Select from the data all lines with the word "article".
+-------+
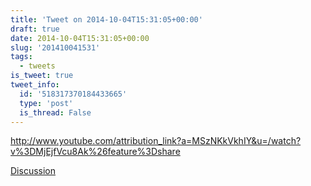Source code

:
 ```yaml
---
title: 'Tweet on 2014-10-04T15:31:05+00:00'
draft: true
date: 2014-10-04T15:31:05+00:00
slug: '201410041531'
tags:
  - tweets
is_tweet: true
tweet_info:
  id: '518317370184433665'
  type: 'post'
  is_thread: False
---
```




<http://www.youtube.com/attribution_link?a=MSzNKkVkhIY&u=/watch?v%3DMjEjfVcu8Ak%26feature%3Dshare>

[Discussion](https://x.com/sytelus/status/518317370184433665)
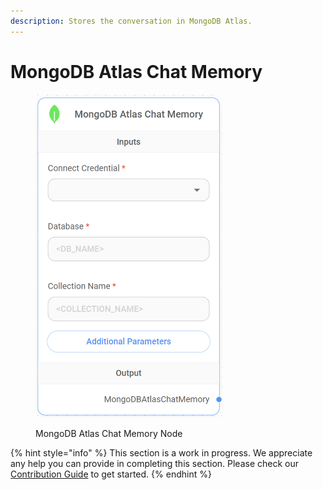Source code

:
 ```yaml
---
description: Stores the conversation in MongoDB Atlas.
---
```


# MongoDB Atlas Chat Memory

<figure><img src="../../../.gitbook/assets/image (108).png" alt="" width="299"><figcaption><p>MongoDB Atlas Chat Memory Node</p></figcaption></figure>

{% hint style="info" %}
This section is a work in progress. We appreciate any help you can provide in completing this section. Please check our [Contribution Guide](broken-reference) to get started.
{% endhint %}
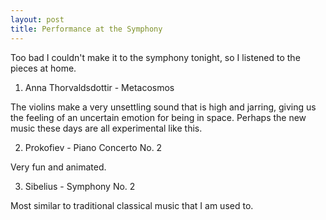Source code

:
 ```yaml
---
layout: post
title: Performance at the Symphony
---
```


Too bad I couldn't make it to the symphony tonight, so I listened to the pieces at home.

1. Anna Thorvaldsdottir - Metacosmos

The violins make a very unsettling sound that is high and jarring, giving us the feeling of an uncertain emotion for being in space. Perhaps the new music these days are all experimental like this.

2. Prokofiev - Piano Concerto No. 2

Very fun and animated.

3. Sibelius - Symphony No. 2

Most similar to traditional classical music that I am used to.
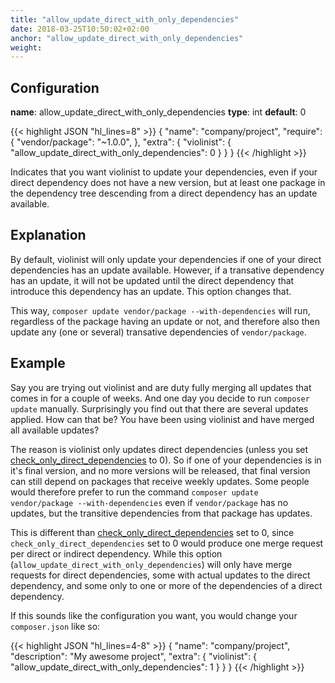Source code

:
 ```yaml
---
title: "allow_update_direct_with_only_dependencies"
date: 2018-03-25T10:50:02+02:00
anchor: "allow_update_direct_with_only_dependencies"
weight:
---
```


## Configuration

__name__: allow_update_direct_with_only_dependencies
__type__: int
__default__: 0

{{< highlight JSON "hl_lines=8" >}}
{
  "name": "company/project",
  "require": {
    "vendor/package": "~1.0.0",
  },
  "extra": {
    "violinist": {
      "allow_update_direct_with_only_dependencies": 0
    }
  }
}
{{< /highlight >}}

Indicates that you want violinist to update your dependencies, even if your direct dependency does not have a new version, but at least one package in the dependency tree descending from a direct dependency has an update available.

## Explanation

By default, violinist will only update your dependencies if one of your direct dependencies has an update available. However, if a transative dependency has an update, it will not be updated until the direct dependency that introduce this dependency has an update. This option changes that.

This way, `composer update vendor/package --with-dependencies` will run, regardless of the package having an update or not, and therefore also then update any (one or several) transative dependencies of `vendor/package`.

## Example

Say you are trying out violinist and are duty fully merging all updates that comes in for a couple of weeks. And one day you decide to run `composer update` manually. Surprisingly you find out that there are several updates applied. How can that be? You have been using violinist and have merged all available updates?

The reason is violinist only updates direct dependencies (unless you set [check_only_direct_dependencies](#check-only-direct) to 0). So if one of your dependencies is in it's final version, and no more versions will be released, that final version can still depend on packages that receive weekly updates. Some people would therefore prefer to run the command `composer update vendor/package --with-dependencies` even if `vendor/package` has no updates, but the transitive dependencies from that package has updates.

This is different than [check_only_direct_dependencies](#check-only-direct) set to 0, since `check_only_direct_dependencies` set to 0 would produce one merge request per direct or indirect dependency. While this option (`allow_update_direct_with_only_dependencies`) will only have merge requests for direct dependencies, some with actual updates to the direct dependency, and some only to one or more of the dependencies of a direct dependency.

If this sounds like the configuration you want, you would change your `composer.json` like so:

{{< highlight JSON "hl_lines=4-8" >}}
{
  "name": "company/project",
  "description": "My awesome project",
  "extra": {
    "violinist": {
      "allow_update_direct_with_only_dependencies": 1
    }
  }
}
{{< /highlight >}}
+-------+
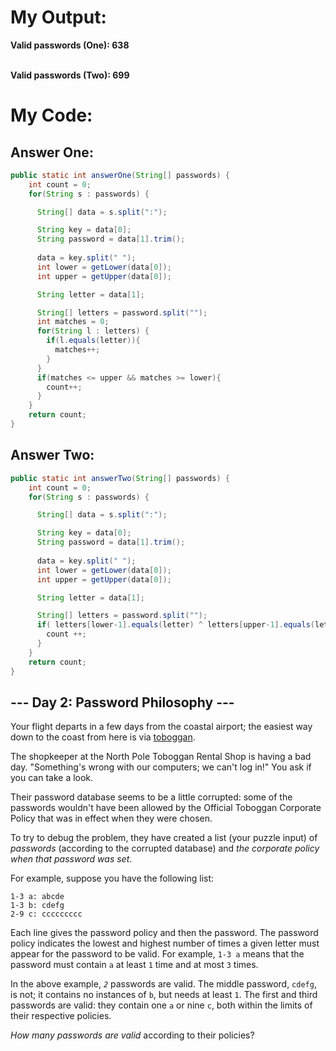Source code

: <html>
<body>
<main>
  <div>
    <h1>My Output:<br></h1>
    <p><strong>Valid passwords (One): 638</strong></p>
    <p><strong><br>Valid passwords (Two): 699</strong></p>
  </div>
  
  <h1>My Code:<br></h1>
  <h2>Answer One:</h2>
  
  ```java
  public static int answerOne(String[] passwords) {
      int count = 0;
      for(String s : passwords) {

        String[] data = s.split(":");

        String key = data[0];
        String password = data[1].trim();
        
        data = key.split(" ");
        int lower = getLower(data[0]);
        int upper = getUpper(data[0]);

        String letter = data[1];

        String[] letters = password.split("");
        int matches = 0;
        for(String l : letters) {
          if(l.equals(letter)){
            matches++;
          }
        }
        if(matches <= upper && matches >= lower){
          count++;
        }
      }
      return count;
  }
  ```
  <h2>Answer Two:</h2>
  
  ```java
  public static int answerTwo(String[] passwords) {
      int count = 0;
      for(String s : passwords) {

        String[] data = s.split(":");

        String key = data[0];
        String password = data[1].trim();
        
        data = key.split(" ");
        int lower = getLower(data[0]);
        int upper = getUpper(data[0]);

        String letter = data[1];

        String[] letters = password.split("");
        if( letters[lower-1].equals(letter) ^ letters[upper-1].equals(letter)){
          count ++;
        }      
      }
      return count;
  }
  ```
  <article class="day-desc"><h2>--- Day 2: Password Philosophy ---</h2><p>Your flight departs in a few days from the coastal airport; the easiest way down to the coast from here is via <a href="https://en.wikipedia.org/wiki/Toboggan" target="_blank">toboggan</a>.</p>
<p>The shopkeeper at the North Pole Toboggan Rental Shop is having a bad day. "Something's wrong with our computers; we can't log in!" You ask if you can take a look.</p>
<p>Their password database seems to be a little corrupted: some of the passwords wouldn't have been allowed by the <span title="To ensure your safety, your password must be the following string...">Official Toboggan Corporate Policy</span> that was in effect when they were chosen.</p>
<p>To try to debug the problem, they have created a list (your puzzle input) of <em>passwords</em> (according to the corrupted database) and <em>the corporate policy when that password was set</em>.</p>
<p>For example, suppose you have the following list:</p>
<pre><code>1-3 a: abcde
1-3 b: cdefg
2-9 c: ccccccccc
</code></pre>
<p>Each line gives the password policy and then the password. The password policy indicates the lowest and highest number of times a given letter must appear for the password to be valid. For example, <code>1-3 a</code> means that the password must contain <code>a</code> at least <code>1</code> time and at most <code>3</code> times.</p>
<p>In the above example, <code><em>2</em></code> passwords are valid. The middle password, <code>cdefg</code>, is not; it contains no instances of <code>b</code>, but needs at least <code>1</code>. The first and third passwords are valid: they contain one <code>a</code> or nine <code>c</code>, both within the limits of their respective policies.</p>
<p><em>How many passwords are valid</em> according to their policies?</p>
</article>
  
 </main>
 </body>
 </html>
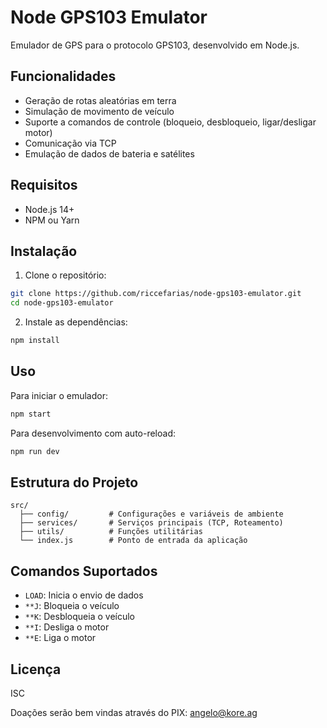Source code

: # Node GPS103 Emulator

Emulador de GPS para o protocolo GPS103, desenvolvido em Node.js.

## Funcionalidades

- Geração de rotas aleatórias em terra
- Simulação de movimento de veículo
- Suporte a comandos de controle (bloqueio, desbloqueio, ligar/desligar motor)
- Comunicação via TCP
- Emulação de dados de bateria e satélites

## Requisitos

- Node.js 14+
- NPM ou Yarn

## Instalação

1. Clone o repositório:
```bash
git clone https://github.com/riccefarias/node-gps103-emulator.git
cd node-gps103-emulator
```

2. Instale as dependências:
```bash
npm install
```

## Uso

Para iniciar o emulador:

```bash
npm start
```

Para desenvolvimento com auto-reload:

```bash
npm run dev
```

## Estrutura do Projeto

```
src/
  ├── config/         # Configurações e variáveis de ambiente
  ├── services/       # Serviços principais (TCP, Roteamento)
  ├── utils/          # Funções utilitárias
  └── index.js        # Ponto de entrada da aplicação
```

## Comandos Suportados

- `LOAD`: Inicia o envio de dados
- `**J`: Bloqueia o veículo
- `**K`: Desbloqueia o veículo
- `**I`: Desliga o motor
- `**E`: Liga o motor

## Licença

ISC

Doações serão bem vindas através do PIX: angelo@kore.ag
+-------+
§ SOLVED PROBLEM
  <article class="day-desc"><h2>--- Day 2: Password Philosophy ---</h2><p>Your flight departs in a few days from the coastal airport; the easiest way down to the coast from here is via <a href="https://en.wikipedia.org/wiki/Toboggan" target="_blank">toboggan</a>.</p>
</article>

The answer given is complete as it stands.